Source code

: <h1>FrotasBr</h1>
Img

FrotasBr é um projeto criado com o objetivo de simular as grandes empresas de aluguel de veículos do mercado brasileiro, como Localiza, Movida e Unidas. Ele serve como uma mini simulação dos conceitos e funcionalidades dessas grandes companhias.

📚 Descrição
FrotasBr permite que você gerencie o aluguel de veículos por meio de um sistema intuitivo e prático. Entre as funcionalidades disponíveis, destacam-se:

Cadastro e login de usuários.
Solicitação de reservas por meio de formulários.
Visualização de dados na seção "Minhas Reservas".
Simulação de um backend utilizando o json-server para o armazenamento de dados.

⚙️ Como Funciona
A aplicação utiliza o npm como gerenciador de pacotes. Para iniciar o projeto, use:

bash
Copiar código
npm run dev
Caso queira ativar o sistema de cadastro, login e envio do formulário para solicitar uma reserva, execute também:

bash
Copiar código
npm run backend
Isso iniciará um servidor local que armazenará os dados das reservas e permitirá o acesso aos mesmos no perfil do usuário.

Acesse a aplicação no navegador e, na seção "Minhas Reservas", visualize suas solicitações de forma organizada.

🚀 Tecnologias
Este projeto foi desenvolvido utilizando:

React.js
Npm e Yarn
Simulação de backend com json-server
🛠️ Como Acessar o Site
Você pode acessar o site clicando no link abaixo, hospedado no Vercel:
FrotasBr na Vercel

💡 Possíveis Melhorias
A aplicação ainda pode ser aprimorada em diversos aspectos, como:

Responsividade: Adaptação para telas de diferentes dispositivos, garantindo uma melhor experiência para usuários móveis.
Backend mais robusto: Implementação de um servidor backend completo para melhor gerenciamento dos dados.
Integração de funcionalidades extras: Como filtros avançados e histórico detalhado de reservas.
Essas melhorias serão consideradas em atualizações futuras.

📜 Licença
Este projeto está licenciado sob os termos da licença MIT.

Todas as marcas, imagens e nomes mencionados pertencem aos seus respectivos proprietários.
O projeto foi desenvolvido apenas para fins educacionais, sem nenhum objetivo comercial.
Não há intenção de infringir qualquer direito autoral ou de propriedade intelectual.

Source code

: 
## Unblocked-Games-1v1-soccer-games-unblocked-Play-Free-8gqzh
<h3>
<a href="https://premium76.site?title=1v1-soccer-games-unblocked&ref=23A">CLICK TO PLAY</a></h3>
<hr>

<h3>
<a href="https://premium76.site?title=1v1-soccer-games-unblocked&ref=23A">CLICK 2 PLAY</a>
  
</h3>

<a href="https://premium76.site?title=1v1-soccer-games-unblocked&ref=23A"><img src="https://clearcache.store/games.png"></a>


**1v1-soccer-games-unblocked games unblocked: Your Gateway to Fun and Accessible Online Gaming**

========================

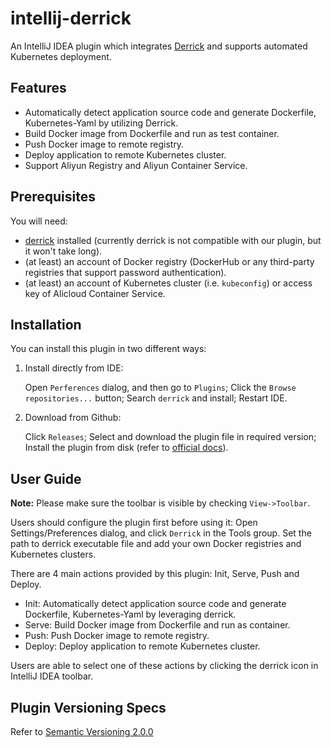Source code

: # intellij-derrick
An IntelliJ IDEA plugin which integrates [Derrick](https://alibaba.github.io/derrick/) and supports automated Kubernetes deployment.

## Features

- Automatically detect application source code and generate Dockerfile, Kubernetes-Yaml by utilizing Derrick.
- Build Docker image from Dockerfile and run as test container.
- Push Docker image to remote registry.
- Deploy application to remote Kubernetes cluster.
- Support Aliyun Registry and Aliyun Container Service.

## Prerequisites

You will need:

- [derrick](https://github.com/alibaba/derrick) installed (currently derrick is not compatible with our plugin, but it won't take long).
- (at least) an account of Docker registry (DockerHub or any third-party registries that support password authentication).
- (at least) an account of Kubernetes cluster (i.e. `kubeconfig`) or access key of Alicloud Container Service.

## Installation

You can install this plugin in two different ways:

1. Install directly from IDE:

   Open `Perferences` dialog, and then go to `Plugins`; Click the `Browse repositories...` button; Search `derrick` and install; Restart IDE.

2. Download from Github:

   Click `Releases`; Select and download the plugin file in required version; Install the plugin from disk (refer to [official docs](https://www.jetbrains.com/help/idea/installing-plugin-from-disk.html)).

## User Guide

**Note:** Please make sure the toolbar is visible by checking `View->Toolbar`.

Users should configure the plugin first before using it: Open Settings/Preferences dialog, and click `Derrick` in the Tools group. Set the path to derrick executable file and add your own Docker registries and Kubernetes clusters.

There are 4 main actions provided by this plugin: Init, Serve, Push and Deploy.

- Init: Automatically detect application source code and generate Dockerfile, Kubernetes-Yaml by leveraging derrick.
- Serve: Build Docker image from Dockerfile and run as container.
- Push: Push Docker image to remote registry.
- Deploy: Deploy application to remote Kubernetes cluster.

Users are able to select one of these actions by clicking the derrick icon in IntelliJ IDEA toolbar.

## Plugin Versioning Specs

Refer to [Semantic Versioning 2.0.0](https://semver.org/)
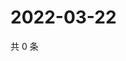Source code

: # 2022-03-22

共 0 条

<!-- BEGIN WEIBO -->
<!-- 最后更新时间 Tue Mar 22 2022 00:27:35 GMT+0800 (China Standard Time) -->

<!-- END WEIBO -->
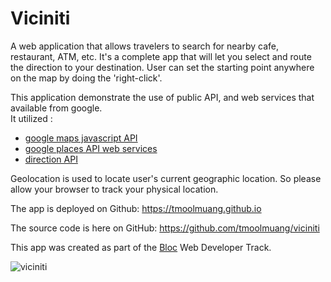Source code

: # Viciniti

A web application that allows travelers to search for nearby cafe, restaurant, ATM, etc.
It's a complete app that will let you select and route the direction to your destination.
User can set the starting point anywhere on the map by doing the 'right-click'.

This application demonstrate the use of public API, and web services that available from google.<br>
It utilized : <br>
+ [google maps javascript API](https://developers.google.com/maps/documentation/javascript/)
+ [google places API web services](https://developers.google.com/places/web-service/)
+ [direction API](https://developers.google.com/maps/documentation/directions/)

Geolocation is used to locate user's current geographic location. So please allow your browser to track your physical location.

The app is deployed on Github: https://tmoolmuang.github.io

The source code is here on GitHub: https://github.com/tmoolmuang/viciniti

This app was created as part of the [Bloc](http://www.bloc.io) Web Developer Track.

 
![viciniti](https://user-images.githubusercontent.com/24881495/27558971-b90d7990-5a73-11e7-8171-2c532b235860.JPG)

========================

Prompt: Only one part of the material above is to be transcribed, namely the lines starting with the line that has "Simulação de um" and going on through the line that has "Essas melhorias serão", exactly as they stand.

Solved exercise:
Simulação de um backend utilizando o json-server para o armazenamento de dados.

⚙️ Como Funciona
A aplicação utiliza o npm como gerenciador de pacotes. Para iniciar o projeto, use:

bash
Copiar código
npm run dev
Caso queira ativar o sistema de cadastro, login e envio do formulário para solicitar uma reserva, execute também:

bash
Copiar código
npm run backend
Isso iniciará um servidor local que armazenará os dados das reservas e permitirá o acesso aos mesmos no perfil do usuário.

Acesse a aplicação no navegador e, na seção "Minhas Reservas", visualize suas solicitações de forma organizada.

🚀 Tecnologias
Este projeto foi desenvolvido utilizando:

React.js
Npm e Yarn
Simulação de backend com json-server
🛠️ Como Acessar o Site
Você pode acessar o site clicando no link abaixo, hospedado no Vercel:
FrotasBr na Vercel

💡 Possíveis Melhorias
A aplicação ainda pode ser aprimorada em diversos aspectos, como:

Responsividade: Adaptação para telas de diferentes dispositivos, garantindo uma melhor experiência para usuários móveis.
Backend mais robusto: Implementação de um servidor backend completo para melhor gerenciamento dos dados.
Integração de funcionalidades extras: Como filtros avançados e histórico detalhado de reservas.
Essas melhorias serão consideradas em atualizações futuras.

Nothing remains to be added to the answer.